Cost Optimization Strategies
1. Quantization
Reduce model precision to fit larger models on cheaper GPUs:
# 4-bit quantization with vLLM
llm = LLM(
model="meta-llama/Llama-3.1-70B",
quantization="awq", # or "gptq", "squeezellm"
gpu_memory_utilization=0.95,
)
| Precision | VRAM Reduction | Quality Loss | Speedup |
|---|---|---|---|
| FP16 (baseline) | 1x | 0% | 1x |
| INT8 | 0.5x | <1% | 1.5x |
| FP8 (H100 only) | 0.5x | <1% | 2x |
| INT4 (AWQ/GPTQ) | 0.25x | 2-5% | 2-3x |
2. Request Batching
# Dynamic batching with vLLM
# vLLM handles this automatically via continuous batching
# But you can also implement client-side batching
async def batch_process(prompts, batch_size=8):
"""Process prompts in batches for higher throughput."""
results = []
for i in range(0, len(prompts), batch_size):
batch = prompts[i:i + batch_size]
outputs = llm.generate(batch, sampling_params)
results.extend([o.outputs[0].text for o in outputs])
return results
3. Model Selection by Traffic
class TrafficRouter:
"""Route requests to different models based on complexity."""
def __init__(self):
self.small_model = "llama-3.1-8b" # $0.50/hr
self.large_model = "llama-3.1-70b" # $3.50/hr
def route(self, prompt, complexity_hint=None):
# Simple heuristic: short prompts → small model
if complexity_hint == "simple" or len(prompt) < 200:
return self.small_model
# Or use a classifier
if self.is_complex(prompt):
return self.large_model
return self.small_model
def is_complex(self, prompt):
# Simple keyword-based classification
complex_keywords = ["explain", "compare", "analyze", "reason"]
return any(kw in prompt.lower() for kw in complex_keywords)

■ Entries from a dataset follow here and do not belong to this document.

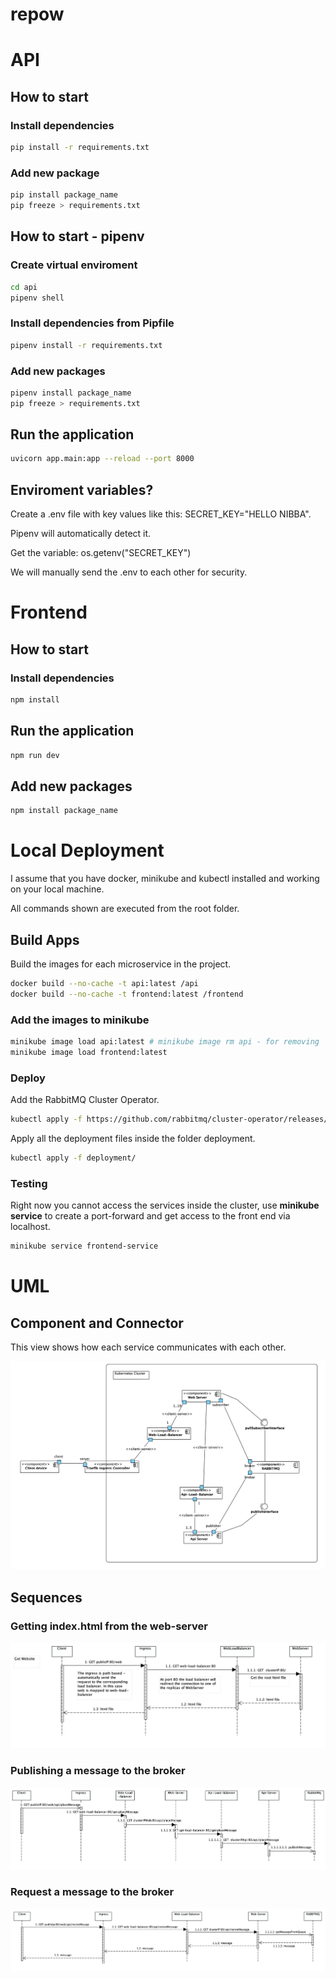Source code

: # repow

# API

## How to start

### Install dependencies

```bash
pip install -r requirements.txt
```

### Add new package

```bash
pip install package_name
pip freeze > requirements.txt
```

## How to start - pipenv

### Create virtual enviroment

```bash
cd api
pipenv shell
```

### Install dependencies from Pipfile

```bash
pipenv install -r requirements.txt
```

### Add new packages 

```bash
pipenv install package_name
pip freeze > requirements.txt
```

## Run the application
```bash
uvicorn app.main:app --reload --port 8000
```

## Enviroment variables?

Create a .env file with key values like this: SECRET_KEY="HELLO NIBBA".

Pipenv will automatically detect it.

Get the variable: os.getenv("SECRET_KEY")

We will manually send the .env to each other for security. 

# Frontend

## How to start

### Install dependencies

```bash
npm install
```

## Run the application

```bash
npm run dev
```
## Add new packages

```bash
npm install package_name
```

# Local Deployment

I assume that you have docker, minikube and kubectl installed and working on your local machine.

All commands shown are executed from the root folder.

## Build Apps

Build the images for each microservice in the project.

```bash
docker build --no-cache -t api:latest /api
docker build --no-cache -t frontend:latest /frontend
```

### Add the images to minikube

```bash
minikube image load api:latest # minikube image rm api - for removing
minikube image load frontend:latest
```

### Deploy

Add the RabbitMQ Cluster Operator.

```bash
kubectl apply -f https://github.com/rabbitmq/cluster-operator/releases/latest/download/cluster-operator.yml
```

Apply all the deployment files inside the folder deployment.

```bash
kubectl apply -f deployment/
```

### Testing

Right now you cannot access the services inside the cluster, use **minikube service** to create a port-forward and get access to the front end via localhost.

```bash
minikube service frontend-service
```


# UML 

## Component and Connector

This view shows how each service communicates with each other.

![](static/CeC.png)

## Sequences

### Getting index.html from the web-server

![](static/GetWebsite.png)

### Publishing a message to the broker

![](static/PublishMessage.png)

### Request a message to the broker

![](static/GetMessage.png)
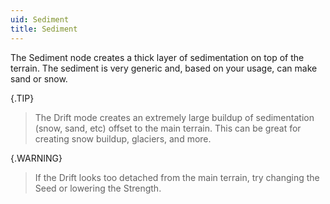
 ```yaml
---
uid: Sediment
title: Sediment
---
```


The Sediment node creates a thick layer of sedimentation on top of the terrain. The sediment is very generic and, based on your usage, can make sand or snow.

{.TIP} 
> The Drift mode creates an extremely large buildup of sedimentation (snow, sand, etc) offset to the main terrain. This can be great for creating snow buildup, glaciers, and more.

{.WARNING} 
> If the Drift looks too detached from the main terrain, try changing the Seed or lowering the Strength.


<!--examples-->
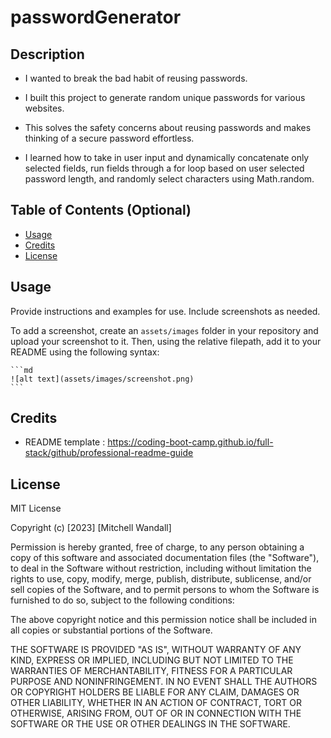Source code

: # passwordGenerator


## Description

<!-- Provide a short description explaining the what, why, and how of your project. Use the following questions as a guide: -->

<!-- - What was your motivation? -->
- I wanted to break the bad habit of reusing passwords.
<!-- - Why did you build this project? (Note: the answer is not "Because it was a homework assignment.") -->
- I built this project to generate random unique passwords for various websites.
<!-- - What problem does it solve? -->
- This solves the safety concerns about reusing passwords and makes thinking of a secure password effortless.
<!-- - What did you learn? -->
- I learned how to take in user input and dynamically concatenate only selected fields, run fields through a for loop based on user selected password length, and randomly select characters using Math.random.

## Table of Contents (Optional)


- [Usage](#usage)
- [Credits](#credits)
- [License](#license)



## Usage

Provide instructions and examples for use. Include screenshots as needed.

To add a screenshot, create an `assets/images` folder in your repository and upload your screenshot to it. Then, using the relative filepath, add it to your README using the following syntax:

    ```md
    ![alt text](assets/images/screenshot.png)
    ```

## Credits

- README template : https://coding-boot-camp.github.io/full-stack/github/professional-readme-guide

## License

MIT License

Copyright (c) [2023] [Mitchell Wandall]

Permission is hereby granted, free of charge, to any person obtaining a copy
of this software and associated documentation files (the "Software"), to deal
in the Software without restriction, including without limitation the rights
to use, copy, modify, merge, publish, distribute, sublicense, and/or sell
copies of the Software, and to permit persons to whom the Software is
furnished to do so, subject to the following conditions:

The above copyright notice and this permission notice shall be included in all
copies or substantial portions of the Software.

THE SOFTWARE IS PROVIDED "AS IS", WITHOUT WARRANTY OF ANY KIND, EXPRESS OR
IMPLIED, INCLUDING BUT NOT LIMITED TO THE WARRANTIES OF MERCHANTABILITY,
FITNESS FOR A PARTICULAR PURPOSE AND NONINFRINGEMENT. IN NO EVENT SHALL THE
AUTHORS OR COPYRIGHT HOLDERS BE LIABLE FOR ANY CLAIM, DAMAGES OR OTHER
LIABILITY, WHETHER IN AN ACTION OF CONTRACT, TORT OR OTHERWISE, ARISING FROM,
OUT OF OR IN CONNECTION WITH THE SOFTWARE OR THE USE OR OTHER DEALINGS IN THE
SOFTWARE.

4. Spot/Preemptible Instances
Use spot instances for batch workloads (tolerant of interruptions):
# AWS EC2 spot instance for batch inference
# Save 60-90% compared to on-demand
# GCP preemptible VM
# Save ~80%
# Azure spot VMs
# Save 60-90%
# Important: Implement checkpointing for long training jobs
# Inference workloads can simply restart on a new instance
Latency Optimization
For interactive applications, latency is critical:
Time to First Token (TTFT) vs Time Per Output Token (TPOT)
| Metric | What It Measures | Target |
|---|---|---|
| TTFT | Time from request to first token | <500ms |
| TPOT | Time between consecutive tokens | <50ms |
| Total latency | TTFT + (TPOT × token_count) | <2s for 1K tokens |
Techniques to Reduce Latency
- Use KV cache — vLLM and TensorRT-LLM cache key-value pairs to avoid recomputation
- Enable prefix caching — Cache common prompt prefixes (system prompts, few-shot examples)
- Use speculative decoding — Draft tokens with a small model, verify with the large model
- Reduce max tokens — Set tight limits to prevent runaway generation
- Use streaming — Send tokens to the client as they're generated
Monitoring Production Deployments
# Key metrics to track
METRICS = {
"throughput": "requests/second",
"latency_p50": "median response time",
"latency_p99": "99th percentile response time",
"gpu_utilization": "GPU compute usage %",
"gpu_memory": "VRAM usage %",
"queue_depth": "Pending requests",
"error_rate": "Failed requests %",
"tokens_per_second": "Generation speed",
}
# vLLM exposes Prometheus metrics automatically
# Scrape endpoint: http://localhost:8000/metrics
# Example Grafana dashboard queries
# throughput: rate(vllm:generation_tokens_total[1m])
# latency: histogram_quantile(0.99, rate(vllm:e2e_request_latency_seconds_bucket[5m]))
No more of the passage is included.